* [WHAT IS BEING ASKED]: A stretch of the entries below is to be set down exactly, running from the line with "एवं ज्ञात्वा यजेद् देवी गन्धधूपश्रगादिभिः ।" through the line with "अब्दार्थे नाब्दमेकेन सिद्धः", both included, and no other line.

--- SUPPLIED DATA Enclosed Below ---

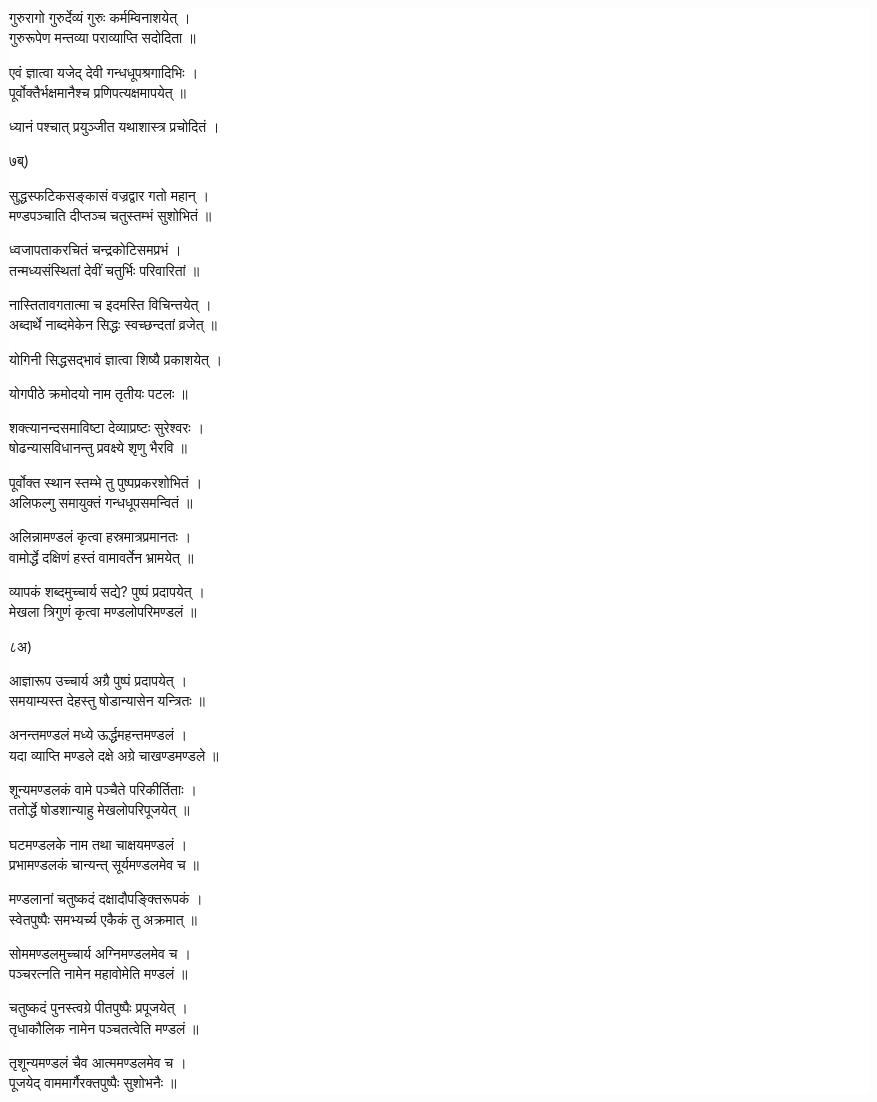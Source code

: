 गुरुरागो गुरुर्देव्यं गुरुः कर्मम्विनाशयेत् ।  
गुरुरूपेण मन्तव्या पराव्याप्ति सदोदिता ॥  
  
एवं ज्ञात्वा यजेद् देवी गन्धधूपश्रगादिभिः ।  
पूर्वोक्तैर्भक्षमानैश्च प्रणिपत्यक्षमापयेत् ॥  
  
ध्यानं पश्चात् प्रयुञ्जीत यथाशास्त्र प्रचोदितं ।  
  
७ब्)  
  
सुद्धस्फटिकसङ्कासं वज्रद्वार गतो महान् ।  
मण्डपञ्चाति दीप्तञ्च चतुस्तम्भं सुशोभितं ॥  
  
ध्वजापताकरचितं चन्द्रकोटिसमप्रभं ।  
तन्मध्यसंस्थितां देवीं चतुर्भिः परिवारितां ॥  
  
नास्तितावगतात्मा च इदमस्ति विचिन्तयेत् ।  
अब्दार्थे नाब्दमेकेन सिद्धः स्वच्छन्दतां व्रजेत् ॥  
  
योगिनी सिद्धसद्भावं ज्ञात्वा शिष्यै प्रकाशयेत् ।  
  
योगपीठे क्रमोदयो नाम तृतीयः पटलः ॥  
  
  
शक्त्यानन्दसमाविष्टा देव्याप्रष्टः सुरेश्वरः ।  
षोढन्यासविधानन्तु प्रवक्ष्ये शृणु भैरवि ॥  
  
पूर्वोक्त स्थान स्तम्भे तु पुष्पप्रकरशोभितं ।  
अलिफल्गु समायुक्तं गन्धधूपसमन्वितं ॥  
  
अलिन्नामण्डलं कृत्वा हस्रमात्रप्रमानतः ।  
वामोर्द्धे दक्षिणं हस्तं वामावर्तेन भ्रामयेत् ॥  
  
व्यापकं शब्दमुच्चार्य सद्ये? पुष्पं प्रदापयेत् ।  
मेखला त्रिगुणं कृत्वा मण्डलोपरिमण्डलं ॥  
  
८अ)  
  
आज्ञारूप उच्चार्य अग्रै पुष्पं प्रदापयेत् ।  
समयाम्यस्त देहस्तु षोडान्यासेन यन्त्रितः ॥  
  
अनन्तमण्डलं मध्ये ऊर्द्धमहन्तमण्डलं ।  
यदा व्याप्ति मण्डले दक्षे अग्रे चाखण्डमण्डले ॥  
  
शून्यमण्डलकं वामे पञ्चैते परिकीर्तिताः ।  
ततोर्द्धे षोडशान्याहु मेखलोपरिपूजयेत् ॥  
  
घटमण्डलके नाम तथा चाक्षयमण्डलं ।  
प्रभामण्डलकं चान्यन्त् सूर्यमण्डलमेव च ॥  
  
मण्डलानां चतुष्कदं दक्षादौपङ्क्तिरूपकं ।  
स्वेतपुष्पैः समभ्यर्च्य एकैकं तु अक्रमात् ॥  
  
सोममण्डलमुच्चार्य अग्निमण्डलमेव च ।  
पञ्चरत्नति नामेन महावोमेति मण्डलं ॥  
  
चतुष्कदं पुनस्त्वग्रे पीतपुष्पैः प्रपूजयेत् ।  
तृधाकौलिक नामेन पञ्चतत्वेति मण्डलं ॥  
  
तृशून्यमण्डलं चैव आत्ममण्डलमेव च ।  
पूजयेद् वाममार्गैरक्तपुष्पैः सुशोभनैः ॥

--- End of Enclosed SUPPLIED DATA ---
--- SUPPLIED DATA Enclosed Below ---

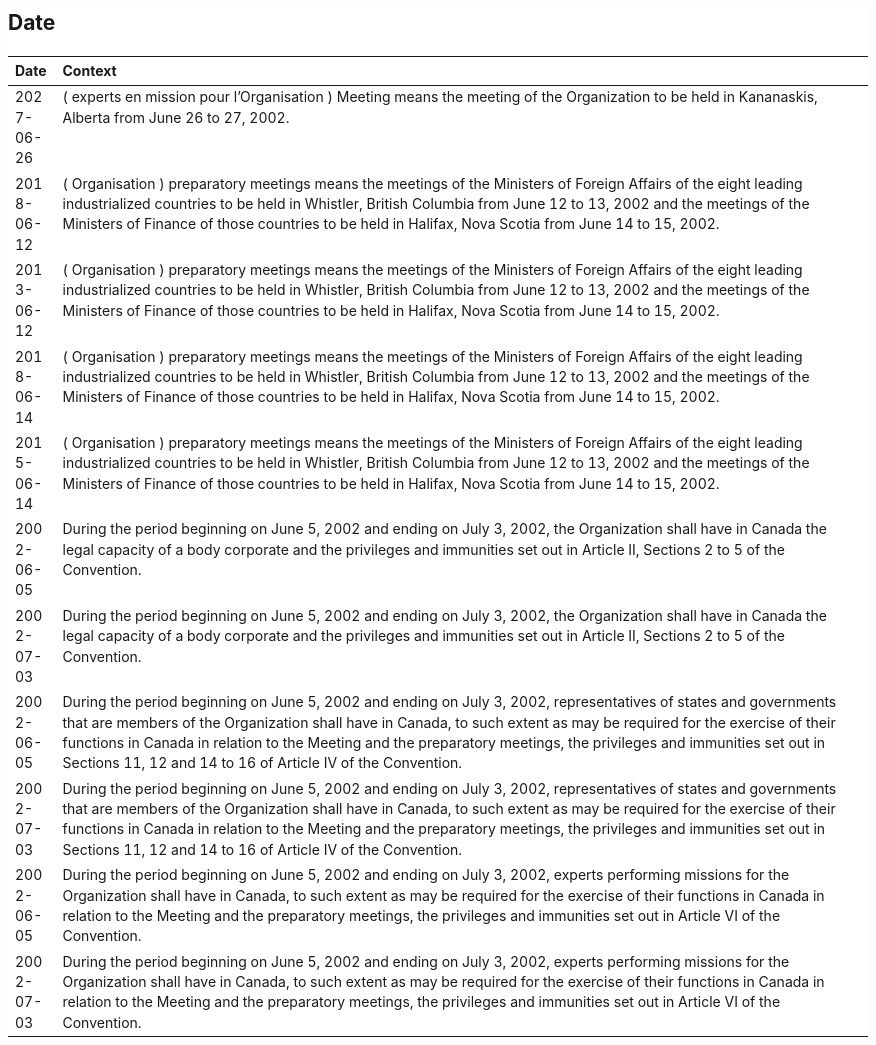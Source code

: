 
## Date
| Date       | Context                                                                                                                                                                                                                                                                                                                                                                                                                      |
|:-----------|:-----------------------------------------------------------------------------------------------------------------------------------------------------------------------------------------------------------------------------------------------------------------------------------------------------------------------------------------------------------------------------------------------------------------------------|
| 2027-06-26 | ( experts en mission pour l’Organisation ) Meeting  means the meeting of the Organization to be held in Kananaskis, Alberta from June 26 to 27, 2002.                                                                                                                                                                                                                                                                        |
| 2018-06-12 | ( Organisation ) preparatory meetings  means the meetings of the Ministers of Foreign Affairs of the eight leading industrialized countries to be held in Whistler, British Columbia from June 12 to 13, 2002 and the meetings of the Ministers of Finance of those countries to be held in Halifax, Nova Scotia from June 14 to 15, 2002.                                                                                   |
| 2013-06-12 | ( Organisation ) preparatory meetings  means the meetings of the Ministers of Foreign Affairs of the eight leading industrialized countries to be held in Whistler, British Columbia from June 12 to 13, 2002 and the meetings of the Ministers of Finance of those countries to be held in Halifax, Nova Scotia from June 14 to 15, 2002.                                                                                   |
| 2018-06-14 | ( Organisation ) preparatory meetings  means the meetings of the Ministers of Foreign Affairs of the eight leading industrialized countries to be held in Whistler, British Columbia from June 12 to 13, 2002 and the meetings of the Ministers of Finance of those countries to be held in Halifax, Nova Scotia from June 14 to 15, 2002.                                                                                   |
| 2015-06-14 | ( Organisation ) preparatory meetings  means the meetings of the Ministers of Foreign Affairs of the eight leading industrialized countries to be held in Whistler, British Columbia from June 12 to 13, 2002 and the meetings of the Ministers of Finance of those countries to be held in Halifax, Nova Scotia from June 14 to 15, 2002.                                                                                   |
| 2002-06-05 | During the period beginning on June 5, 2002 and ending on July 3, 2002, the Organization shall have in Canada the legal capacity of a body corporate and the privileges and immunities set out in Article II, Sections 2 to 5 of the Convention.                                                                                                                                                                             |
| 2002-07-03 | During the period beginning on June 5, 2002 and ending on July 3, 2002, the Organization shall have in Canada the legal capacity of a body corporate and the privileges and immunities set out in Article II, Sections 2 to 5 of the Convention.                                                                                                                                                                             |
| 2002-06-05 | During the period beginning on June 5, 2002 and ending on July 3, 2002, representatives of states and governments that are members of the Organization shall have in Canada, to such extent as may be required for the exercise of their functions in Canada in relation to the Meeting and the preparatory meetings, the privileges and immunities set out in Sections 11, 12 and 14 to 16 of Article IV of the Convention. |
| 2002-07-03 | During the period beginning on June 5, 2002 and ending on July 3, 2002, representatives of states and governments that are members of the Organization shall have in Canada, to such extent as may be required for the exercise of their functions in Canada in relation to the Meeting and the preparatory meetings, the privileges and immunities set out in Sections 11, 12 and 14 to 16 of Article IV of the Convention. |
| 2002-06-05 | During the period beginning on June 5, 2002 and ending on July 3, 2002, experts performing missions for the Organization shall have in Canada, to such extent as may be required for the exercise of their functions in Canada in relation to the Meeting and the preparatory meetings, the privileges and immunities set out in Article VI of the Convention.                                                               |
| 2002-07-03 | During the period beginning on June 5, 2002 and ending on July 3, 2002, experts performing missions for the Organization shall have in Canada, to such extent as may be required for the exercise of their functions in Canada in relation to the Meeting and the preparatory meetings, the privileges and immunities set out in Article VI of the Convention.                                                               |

--- End of Enclosed SUPPLIED DATA ---

* [REPLY]:
एवं ज्ञात्वा यजेद् देवी गन्धधूपश्रगादिभिः ।  
पूर्वोक्तैर्भक्षमानैश्च प्रणिपत्यक्षमापयेत् ॥  
  
ध्यानं पश्चात् प्रयुञ्जीत यथाशास्त्र प्रचोदितं ।  
  
७ब्)  
  
सुद्धस्फटिकसङ्कासं वज्रद्वार गतो महान् ।  
मण्डपञ्चाति दीप्तञ्च चतुस्तम्भं सुशोभितं ॥  
  
ध्वजापताकरचितं चन्द्रकोटिसमप्रभं ।  
तन्मध्यसंस्थितां देवीं चतुर्भिः परिवारितां ॥  
  
नास्तितावगतात्मा च इदमस्ति विचिन्तयेत् ।  
अब्दार्थे नाब्दमेकेन सिद्धः स्वच्छन्दतां व्रजेत् ॥  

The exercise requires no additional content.